__Brief__
After counting the lines below that contain "begin", reply with that number alone.

[Opening Materials provided section]

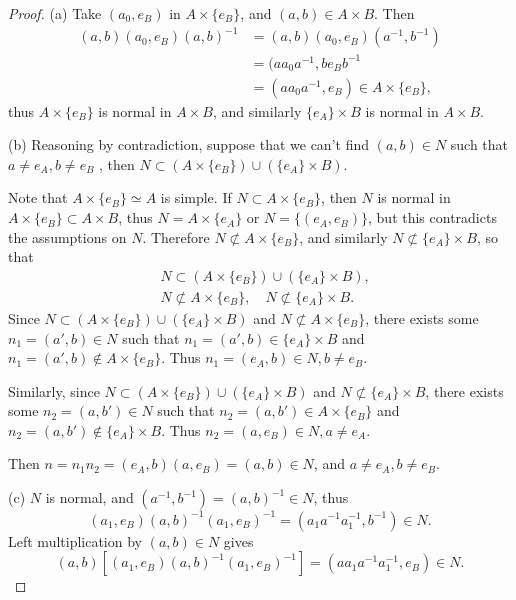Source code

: \documentclass[11pt,a4paper]{article}
\begin{document}
\begin{proof}
\item[(a)] Take $(a_0,e_B)$ in $A\times\{e_B\}$, and $(a,b) \in A\times B$. Then
\begin{align*}
(a,b)(a_0,e_B)(a,b)^{-1} 
&=(a,b)(a_0,e_B)(a^{-1},b^{-1})\\
&=(aa_0a^{-1},be_Bb^{-1}\\
&=(aa_0a^{-1}, e_B) \in A \times\{e_B\},
\end{align*}
thus $A\times \{e_B\}$ is normal in $A \times B$, and similarly $\{e_A\} \times B$ is normal in $A \times B$.

\item[(b)] Reasoning by contradiction, suppose that we can't find $(a,b) \in N$ such that $a \ne e_A,b\ne e_B $ , then $N \subset (A \times \{e_B\}) \cup (\{e_A\} \times B)$. 

Note that $A\times \{e_B\} \simeq A$ is simple. If $N \subset A \times \{e_B\}$, then $N$ is normal in $A \times \{e_B\} \subset A \times B$, thus $N = A\times\{e_A\}$ or $N = \{(e_A,e_B)\}$, but this contradicts the assumptions on $N$. Therefore $N \not \subset A \times \{e_B\}$, and similarly $N \not \subset \{e_A\} \times B$, so that
\begin{align*}
&N \subset (A \times \{e_B\}) \cup (\{e_A\} \times B), \\
&N \not \subset A \times \{e_B\}, \quad N \not \subset \{e_A\} \times B.
\end{align*}
Since $N \subset (A \times \{e_B\}) \cup (\{e_A\} \times B)$ and $N \not \subset A \times \{e_B\}$, there exists some $n_1 = (a',b) \in N$ such that $n_1 = (a',b) \in \{e_A\} \times B$ and $n_1 = (a',b) \not \in A\times \{e_B\}$. Thus $n_1 = (e_A,b) \in N, b \ne e_B$.

Similarly, since  $N \subset (A \times \{e_B\}) \cup (\{e_A\} \times B)$ and $N \not \subset \{e_A\} \times B$, there exists some $n_2 = (a,b') \in N$ such that $n_2 = (a,b') \in A \times
 \{e_B\}$ and $n_2 = (a,b') \not \in \{e_A\} \times B$. Thus $n_2 = (a,e_B) \in N, a \ne e_A$.

Then $n = n_1n_2 =(e_A,b)(a,e_B) = (a,b) \in N$, and $a \ne e_A,b \ne e_B$.



\item[(c)] $N$ is normal, and  $(a^{-1},b^{-1}) = (a,b)^{-1} \in N$, thus
$$(a_1,e_B)(a,b)^{-1}(a_1,e_B)^{-1} = (a_1 a^{-1}a_1^{-1},b^{-1}) \in N.$$
Left multiplication by $(a,b) \in N$ gives
$$(a,b)[(a_1,e_B)(a,b)^{-1}(a_1,e_B)^{-1} ] = (aa_1a^{-1}a_1^{-1}, e_B) \in N.$$


\end{proof}
\end{document}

[Closing Materials provided section]

__Finished task__
4